_WHAT YOU ARE ASKED TO DO_: From the material below, return exactly the lines starting at the one that holds "decreciente a lo" and ending at the one that holds "believed to move". Pictures stay out of the answer.

_THE RECORDS_:
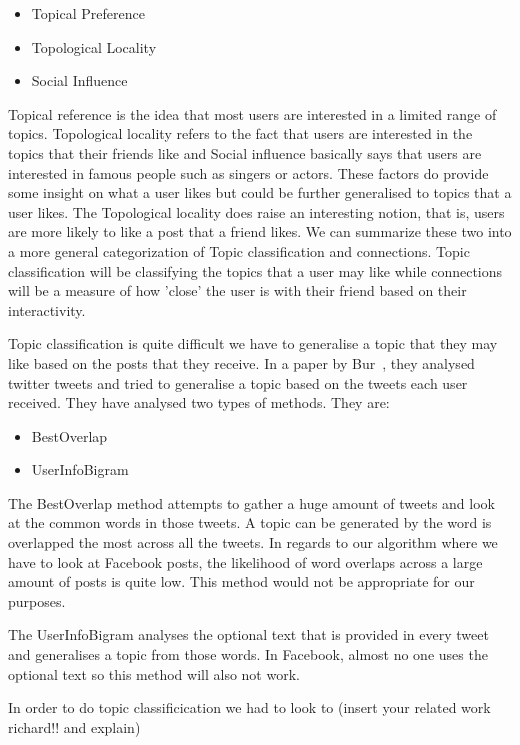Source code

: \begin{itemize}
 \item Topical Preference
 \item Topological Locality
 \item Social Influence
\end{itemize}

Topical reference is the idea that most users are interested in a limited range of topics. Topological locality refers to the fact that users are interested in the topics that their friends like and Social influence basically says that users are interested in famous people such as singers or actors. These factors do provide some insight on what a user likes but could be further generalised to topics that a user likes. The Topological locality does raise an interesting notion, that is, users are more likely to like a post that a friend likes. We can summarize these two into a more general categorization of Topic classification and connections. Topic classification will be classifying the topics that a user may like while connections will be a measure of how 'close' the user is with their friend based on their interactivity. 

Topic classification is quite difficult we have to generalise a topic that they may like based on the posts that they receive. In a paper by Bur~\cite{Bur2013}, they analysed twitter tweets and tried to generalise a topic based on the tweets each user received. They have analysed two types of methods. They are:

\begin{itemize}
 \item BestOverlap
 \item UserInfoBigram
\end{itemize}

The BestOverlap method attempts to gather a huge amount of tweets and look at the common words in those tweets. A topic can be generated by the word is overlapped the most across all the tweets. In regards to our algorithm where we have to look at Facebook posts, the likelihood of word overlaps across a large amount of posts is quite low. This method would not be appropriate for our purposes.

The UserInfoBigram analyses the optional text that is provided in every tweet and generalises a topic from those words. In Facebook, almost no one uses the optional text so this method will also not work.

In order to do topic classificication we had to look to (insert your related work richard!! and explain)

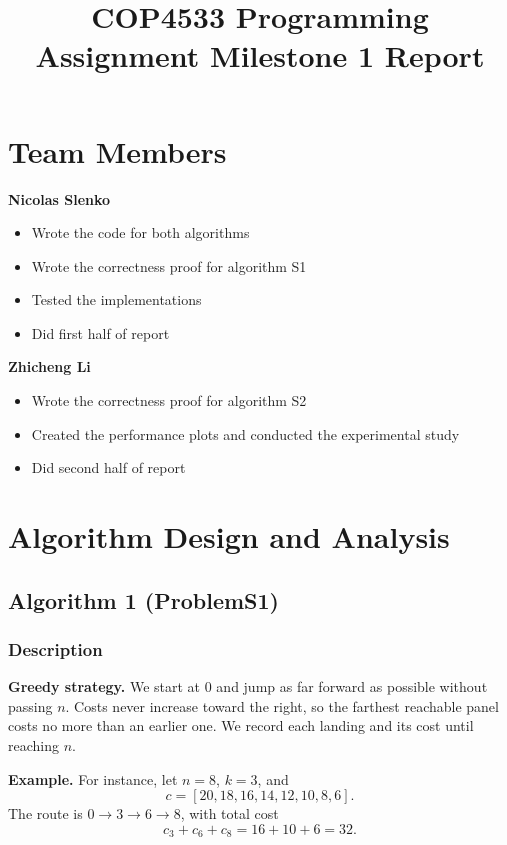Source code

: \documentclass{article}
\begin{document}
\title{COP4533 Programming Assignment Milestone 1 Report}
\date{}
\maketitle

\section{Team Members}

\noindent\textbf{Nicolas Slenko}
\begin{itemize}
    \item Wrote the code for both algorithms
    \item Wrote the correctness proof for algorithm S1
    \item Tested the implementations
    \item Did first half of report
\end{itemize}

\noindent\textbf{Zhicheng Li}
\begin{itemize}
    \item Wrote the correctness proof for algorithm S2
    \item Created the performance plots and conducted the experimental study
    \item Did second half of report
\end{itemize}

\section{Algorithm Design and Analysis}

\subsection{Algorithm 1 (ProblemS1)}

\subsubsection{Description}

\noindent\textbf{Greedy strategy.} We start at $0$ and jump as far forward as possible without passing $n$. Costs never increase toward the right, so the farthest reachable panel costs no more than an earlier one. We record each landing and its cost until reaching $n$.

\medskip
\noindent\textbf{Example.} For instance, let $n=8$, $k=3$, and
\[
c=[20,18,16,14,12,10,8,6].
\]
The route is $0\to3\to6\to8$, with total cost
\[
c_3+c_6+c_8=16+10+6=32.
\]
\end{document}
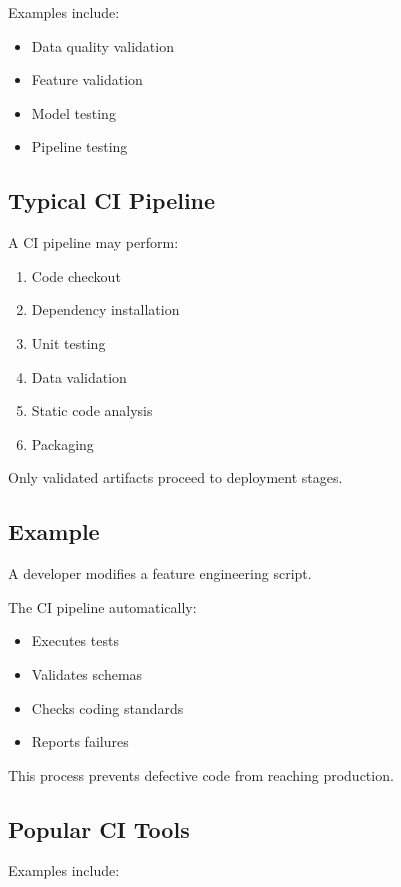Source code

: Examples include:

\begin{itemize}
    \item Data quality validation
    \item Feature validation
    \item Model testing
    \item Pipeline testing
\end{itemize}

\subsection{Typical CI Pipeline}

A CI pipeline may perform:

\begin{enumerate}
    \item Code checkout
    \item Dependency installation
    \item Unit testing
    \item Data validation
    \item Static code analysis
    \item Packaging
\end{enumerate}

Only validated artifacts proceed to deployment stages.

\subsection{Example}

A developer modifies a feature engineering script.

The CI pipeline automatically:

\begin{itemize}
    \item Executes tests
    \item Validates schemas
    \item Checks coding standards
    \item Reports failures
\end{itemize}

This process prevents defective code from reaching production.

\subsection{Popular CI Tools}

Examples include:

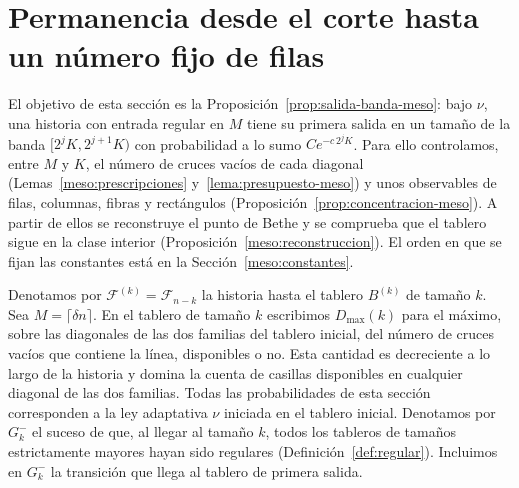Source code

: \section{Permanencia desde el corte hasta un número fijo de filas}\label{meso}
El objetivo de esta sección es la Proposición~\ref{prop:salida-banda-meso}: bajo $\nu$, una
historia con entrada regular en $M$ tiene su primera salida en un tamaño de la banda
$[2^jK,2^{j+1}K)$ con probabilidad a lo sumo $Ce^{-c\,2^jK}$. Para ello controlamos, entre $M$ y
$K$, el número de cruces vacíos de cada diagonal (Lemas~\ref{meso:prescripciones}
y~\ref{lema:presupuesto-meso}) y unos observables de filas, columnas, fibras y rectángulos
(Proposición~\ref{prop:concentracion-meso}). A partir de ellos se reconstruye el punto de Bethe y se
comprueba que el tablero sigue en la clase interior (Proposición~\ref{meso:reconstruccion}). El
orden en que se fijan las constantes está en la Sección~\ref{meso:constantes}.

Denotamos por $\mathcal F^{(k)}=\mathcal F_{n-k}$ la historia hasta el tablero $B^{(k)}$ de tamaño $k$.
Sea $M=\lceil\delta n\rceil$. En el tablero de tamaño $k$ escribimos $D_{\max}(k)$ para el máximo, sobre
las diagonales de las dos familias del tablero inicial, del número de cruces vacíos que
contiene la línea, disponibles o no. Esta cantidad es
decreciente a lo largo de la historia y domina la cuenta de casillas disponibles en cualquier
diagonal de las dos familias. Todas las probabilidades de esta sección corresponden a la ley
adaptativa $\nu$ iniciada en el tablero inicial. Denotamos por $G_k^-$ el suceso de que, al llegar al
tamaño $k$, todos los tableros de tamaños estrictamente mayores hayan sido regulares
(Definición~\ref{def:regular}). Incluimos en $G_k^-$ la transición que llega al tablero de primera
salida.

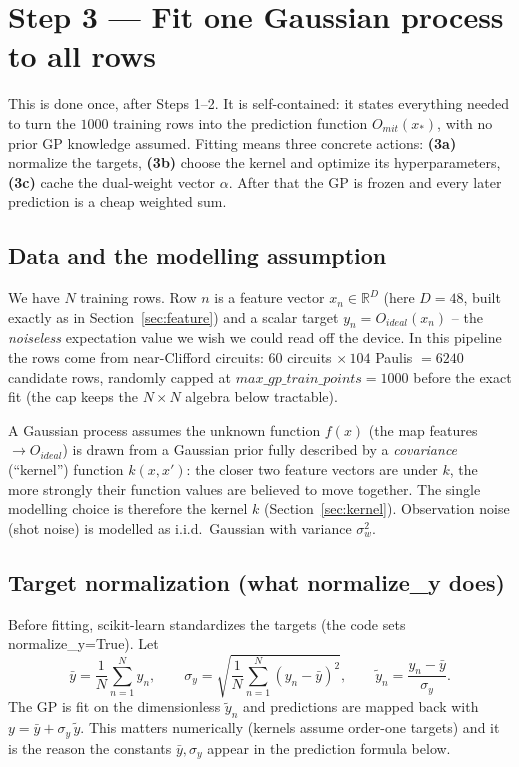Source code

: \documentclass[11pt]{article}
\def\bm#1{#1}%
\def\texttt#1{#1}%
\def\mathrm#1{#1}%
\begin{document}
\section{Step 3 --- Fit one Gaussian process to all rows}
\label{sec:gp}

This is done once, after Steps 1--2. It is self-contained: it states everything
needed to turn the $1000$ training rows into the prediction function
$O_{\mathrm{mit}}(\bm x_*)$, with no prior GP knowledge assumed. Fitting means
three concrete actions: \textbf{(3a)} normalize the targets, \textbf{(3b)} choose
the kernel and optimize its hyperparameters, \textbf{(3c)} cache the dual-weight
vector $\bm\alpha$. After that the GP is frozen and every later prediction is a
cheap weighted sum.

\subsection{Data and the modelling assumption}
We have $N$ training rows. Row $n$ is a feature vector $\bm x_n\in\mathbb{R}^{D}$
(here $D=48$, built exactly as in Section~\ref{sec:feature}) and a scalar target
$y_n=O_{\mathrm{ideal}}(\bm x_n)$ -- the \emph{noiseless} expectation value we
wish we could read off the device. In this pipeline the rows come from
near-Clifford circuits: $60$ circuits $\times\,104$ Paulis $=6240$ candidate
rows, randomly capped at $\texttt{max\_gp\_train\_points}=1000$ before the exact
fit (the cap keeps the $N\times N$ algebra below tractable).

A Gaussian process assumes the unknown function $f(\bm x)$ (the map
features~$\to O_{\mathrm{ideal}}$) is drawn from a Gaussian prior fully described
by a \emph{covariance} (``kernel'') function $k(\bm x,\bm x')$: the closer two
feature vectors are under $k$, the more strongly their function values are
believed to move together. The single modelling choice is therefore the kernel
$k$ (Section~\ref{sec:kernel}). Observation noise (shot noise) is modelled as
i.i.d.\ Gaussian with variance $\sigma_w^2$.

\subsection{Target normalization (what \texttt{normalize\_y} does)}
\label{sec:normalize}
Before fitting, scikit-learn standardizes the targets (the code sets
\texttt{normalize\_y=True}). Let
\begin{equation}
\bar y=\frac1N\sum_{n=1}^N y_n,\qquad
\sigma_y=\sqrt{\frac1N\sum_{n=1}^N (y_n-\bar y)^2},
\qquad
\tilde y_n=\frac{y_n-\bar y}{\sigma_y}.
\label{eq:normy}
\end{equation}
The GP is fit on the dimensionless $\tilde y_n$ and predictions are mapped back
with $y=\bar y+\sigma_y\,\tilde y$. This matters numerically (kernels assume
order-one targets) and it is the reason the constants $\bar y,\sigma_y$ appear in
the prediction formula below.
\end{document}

_ANSWER_:
decreciente a lo largo de la historia y domina la cuenta de casillas disponibles en cualquier
diagonal de las dos familias. Todas las probabilidades de esta sección corresponden a la ley
adaptativa $\nu$ iniciada en el tablero inicial. Denotamos por $G_k^-$ el suceso de que, al llegar al
tamaño $k$, todos los tableros de tamaños estrictamente mayores hayan sido regulares
(Definición~\ref{def:regular}). Incluimos en $G_k^-$ la transición que llega al tablero de primera
salida.

Source code

: \documentclass[11pt]{article}
\def\bm#1{#1}%
\def\texttt#1{#1}%
\def\mathrm#1{#1}%
\begin{document}
\section{Step 3 --- Fit one Gaussian process to all rows}
\label{sec:gp}

This is done once, after Steps 1--2. It is self-contained: it states everything
needed to turn the $1000$ training rows into the prediction function
$O_{\mathrm{mit}}(\bm x_*)$, with no prior GP knowledge assumed. Fitting means
three concrete actions: \textbf{(3a)} normalize the targets, \textbf{(3b)} choose
the kernel and optimize its hyperparameters, \textbf{(3c)} cache the dual-weight
vector $\bm\alpha$. After that the GP is frozen and every later prediction is a
cheap weighted sum.

\subsection{Data and the modelling assumption}
We have $N$ training rows. Row $n$ is a feature vector $\bm x_n\in\mathbb{R}^{D}$
(here $D=48$, built exactly as in Section~\ref{sec:feature}) and a scalar target
$y_n=O_{\mathrm{ideal}}(\bm x_n)$ -- the \emph{noiseless} expectation value we
wish we could read off the device. In this pipeline the rows come from
near-Clifford circuits: $60$ circuits $\times\,104$ Paulis $=6240$ candidate
rows, randomly capped at $\texttt{max\_gp\_train\_points}=1000$ before the exact
fit (the cap keeps the $N\times N$ algebra below tractable).

A Gaussian process assumes the unknown function $f(\bm x)$ (the map
features~$\to O_{\mathrm{ideal}}$) is drawn from a Gaussian prior fully described
by a \emph{covariance} (``kernel'') function $k(\bm x,\bm x')$: the closer two
feature vectors are under $k$, the more strongly their function values are
believed to move together. The single modelling choice is therefore the kernel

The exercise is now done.